WORK REQUIRED - Nothing is needed except the lines below that run from the one with "utilizado neste trabalho." through the one with "Utilização do servidor", repeated exactly.
◆ ◆ ◆
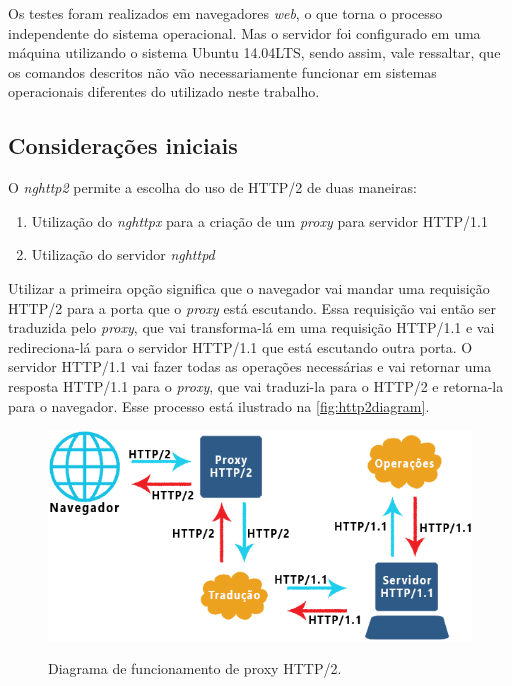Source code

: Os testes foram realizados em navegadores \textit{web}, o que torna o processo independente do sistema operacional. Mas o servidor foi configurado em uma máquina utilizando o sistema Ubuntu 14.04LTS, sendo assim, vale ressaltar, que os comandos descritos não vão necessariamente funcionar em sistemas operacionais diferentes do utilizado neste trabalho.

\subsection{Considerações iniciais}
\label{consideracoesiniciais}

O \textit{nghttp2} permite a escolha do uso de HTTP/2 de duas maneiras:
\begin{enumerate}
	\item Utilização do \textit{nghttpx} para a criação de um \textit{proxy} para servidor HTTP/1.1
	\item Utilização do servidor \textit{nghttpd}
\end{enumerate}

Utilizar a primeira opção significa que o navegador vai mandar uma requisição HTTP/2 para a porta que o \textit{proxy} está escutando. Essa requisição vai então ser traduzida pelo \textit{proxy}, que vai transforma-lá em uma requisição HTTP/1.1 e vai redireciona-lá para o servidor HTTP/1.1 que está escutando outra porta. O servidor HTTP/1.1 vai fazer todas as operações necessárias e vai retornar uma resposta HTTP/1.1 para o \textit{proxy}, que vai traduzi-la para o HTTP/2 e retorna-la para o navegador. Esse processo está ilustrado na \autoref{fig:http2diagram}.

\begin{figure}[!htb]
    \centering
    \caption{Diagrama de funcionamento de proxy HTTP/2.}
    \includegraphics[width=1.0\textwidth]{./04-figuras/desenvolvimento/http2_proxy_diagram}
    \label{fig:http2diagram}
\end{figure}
◆ ◆ ◆
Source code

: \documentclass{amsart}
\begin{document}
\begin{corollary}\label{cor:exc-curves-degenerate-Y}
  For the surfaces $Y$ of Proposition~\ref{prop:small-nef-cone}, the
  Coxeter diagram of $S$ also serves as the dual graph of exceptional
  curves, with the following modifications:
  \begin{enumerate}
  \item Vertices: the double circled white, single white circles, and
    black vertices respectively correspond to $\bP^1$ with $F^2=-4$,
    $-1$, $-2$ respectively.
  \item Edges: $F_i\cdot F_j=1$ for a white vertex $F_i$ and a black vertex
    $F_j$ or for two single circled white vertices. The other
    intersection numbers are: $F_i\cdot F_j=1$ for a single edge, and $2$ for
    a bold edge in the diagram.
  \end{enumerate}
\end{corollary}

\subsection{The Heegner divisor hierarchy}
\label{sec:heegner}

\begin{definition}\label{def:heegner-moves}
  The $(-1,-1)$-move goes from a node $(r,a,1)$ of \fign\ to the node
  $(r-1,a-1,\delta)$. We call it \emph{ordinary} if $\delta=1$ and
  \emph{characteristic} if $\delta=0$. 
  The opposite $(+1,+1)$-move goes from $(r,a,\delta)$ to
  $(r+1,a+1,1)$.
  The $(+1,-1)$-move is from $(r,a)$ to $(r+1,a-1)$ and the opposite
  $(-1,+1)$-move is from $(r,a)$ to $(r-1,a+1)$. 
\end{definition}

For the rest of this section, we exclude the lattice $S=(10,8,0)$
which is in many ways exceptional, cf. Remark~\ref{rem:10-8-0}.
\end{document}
◆ ◆ ◆
OUTPUT FOR THIS TASK -
: Os testes foram realizados em navegadores \textit{web}, o que torna o processo independente do sistema operacional. Mas o servidor foi configurado em uma máquina utilizando o sistema Ubuntu 14.04LTS, sendo assim, vale ressaltar, que os comandos descritos não vão necessariamente funcionar em sistemas operacionais diferentes do utilizado neste trabalho.

\subsection{Considerações iniciais}
\label{consideracoesiniciais}

O \textit{nghttp2} permite a escolha do uso de HTTP/2 de duas maneiras:
\begin{enumerate}
	\item Utilização do \textit{nghttpx} para a criação de um \textit{proxy} para servidor HTTP/1.1
	\item Utilização do servidor \textit{nghttpd}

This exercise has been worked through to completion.